Quello che non può assolutamente fare è ripararsi dietro scuse o
chiedere il permesso a qualcuno per farsi autorizzare alla
pubblicazione. Né può invocare principi di rigorosissimo rispetto delle
regole sulla segretezza delle indagini, per poi affermare che, una
volta che le notizie sono uscite su altri giornali o dopo che le hanno
date le agenzie, si possono pubblicare, perché tanto il segreto, dal
punto di vista sostanziale, è venuto meno… A parte che dire queste cose al lettore è come invitarlo a comprare
direttamente gli altri giornali, visto che si sceglie istituzionalmente
e per principio di giocare di rimessa, ergersi a paladini della
“civiltà deontologica” (altro concetto che – ma è di certo colpa nostra
– non riusciamo ad afferrare) può voler dire che il cronista che porta
la notizia scomoda e che cerca di farsela pubblicare sia un
rappresentante dell’inciviltà antideontologica e un ingombrante
rompiscatole.

Al Giornale di Sicilia i redattori sono ancora attaccati alla maglia e
hanno grande spirito e orgoglio di testata, si incazzano – ci si faccia
passare il termine – se prendono un buco e affrontano ogni giorno
enormi sacrifici, spesso andando ben oltre orari e impegni contrattuali
e senza altri guadagni che quelli salariali ordinari. La direzione non
si interroga sui disagi, non cerca di capire le cause delle tante
aspettative e preferisce fidarsi e affidarsi a capi e vice
capiredattori e capiservizio, fra i quali ci sono gli otto che fanno
uscire il giornale anche durante gli scioperi e che sono tra coloro che
ricevono anche cospicue gratifiche.

Questi colleghi si vantano di ragionare con la propria testa, di essere
autonomi e di non farsi condizionare dal sindacato “massimalista e
comunista” e nessuno esclude che siano veramente spiriti liberi: in
maniera estremamente singolare, però, le loro idee libere coincidono
sempre e invariabilmente con quelle della direzione. Se c’è lo sciopero
nazionale, dissentono dallo sciopero nazionale. Se c’è lo sciopero
aziendale, dissentono dallo sciopero aziendale. Se c’è una questione
tra un collega e la direzione, sposano la causa della direzione. Non si
fermano nemmeno di fronte a questioni di principio, a diritti
individuali e collettivi, a questioni che riguardano posizioni
personali dei giornalisti e la professione: hanno sostanzialmente
disarmato il sindacato e così, con freddezza, cinismo e calcolo hanno
aumentato il proprio peso, perché al direttore-editore hanno dimostrato
che il giornale, grazie a loro, si può fare anche in otto.
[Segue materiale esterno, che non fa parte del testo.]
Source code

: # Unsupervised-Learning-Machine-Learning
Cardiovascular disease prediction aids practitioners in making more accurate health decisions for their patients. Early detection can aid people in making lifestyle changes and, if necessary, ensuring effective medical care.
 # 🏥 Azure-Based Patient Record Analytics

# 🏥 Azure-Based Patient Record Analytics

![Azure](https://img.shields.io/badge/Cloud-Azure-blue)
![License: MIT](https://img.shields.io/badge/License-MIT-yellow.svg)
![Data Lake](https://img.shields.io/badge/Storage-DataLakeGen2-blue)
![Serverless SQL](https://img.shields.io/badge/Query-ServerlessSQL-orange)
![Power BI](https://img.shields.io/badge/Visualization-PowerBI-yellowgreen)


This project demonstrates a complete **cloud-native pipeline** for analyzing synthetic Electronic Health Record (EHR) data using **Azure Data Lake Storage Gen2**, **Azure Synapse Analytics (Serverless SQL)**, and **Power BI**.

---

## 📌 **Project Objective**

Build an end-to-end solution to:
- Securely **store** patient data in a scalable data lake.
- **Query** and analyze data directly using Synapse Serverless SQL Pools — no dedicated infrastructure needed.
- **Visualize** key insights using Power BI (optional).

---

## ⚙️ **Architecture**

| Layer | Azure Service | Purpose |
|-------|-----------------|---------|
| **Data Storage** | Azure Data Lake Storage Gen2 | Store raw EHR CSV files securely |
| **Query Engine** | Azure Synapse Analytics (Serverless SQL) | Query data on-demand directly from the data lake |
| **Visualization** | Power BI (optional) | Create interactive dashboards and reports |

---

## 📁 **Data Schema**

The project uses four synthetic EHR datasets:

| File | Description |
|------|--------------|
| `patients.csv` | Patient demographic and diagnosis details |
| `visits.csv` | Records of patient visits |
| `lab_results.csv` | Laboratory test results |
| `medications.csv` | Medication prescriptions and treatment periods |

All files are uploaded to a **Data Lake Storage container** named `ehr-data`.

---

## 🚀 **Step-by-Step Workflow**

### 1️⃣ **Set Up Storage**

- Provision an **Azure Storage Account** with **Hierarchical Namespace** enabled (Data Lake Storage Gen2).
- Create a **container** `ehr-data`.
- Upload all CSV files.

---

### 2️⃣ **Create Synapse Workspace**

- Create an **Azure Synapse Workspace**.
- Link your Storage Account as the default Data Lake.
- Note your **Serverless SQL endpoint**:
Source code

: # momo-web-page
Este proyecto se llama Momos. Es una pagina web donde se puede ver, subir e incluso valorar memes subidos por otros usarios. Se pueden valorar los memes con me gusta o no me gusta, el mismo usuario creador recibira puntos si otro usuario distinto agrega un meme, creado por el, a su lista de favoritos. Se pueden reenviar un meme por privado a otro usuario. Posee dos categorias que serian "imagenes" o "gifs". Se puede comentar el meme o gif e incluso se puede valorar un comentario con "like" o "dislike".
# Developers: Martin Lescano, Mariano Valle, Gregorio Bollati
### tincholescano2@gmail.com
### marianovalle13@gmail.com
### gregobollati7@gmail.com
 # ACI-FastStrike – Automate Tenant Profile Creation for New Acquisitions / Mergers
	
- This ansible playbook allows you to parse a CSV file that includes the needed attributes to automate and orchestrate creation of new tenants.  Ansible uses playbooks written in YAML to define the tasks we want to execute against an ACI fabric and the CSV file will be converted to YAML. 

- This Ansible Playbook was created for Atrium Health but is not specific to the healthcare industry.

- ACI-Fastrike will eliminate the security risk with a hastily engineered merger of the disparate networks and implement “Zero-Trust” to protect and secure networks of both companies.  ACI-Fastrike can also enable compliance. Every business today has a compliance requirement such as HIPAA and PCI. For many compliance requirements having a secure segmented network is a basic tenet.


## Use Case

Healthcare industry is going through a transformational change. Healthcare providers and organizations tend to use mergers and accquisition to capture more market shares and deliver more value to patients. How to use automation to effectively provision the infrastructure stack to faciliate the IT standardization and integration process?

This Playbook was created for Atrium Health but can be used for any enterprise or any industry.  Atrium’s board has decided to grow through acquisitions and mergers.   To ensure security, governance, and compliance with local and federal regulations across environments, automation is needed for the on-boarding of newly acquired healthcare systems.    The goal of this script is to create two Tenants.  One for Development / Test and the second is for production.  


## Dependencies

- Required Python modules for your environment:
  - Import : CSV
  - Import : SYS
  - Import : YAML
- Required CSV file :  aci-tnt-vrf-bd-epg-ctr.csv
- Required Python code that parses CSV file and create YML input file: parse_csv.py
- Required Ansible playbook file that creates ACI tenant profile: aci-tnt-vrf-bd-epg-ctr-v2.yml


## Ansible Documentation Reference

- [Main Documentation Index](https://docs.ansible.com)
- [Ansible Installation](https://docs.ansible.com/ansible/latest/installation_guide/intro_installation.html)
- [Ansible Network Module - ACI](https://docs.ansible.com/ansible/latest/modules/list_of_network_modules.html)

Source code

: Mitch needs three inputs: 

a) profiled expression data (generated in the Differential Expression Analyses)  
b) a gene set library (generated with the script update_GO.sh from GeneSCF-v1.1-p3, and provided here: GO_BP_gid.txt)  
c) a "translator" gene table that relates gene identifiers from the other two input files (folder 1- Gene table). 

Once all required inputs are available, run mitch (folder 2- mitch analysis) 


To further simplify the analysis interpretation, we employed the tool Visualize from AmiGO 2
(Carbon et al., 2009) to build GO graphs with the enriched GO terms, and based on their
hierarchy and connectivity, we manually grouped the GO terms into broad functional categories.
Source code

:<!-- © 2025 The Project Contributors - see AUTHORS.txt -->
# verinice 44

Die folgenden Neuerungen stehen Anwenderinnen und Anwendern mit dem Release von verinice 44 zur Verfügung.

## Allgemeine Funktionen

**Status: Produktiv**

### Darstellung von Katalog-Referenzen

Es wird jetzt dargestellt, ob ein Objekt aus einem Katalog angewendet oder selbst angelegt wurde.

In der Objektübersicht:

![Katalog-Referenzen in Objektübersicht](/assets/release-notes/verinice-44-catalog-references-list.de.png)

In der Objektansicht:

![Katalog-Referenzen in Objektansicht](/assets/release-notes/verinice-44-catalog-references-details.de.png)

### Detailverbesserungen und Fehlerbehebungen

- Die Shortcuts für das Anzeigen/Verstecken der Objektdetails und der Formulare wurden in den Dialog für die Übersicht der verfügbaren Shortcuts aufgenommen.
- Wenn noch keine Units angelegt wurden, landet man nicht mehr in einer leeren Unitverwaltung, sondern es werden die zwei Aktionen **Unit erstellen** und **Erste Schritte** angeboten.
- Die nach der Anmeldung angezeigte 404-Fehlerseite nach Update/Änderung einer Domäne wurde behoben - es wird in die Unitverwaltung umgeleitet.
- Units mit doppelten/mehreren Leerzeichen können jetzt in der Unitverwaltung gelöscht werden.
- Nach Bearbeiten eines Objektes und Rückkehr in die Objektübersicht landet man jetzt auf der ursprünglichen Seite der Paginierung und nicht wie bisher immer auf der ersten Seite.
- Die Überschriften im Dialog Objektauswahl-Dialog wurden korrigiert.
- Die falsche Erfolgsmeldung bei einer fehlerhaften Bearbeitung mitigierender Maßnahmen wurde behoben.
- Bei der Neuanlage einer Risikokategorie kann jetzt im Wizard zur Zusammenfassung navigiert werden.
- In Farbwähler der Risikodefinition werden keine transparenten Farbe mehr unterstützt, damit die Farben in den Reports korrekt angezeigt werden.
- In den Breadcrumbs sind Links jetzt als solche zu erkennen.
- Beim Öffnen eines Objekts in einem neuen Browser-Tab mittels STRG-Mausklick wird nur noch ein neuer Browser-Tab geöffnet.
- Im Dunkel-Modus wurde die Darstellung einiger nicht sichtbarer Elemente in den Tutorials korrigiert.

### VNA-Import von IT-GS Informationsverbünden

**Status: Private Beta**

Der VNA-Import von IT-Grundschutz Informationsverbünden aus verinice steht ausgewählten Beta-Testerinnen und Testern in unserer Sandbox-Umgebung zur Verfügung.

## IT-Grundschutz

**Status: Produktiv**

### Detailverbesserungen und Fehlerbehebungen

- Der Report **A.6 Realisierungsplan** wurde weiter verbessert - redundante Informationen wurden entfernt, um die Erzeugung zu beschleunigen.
E poco importa che quello del 30 dicembre sia stato un giornale
infarcito di pubblicità, dai contenuti giornalistici risibili, privo di
alcune edizioni provinciali, salvato dall’anticipazione di uno speciale
pubblicitario di fine anno.
L’importante era non dirlo al lettore. E fare finta che, come sempre, sia stato “tutto a posto”.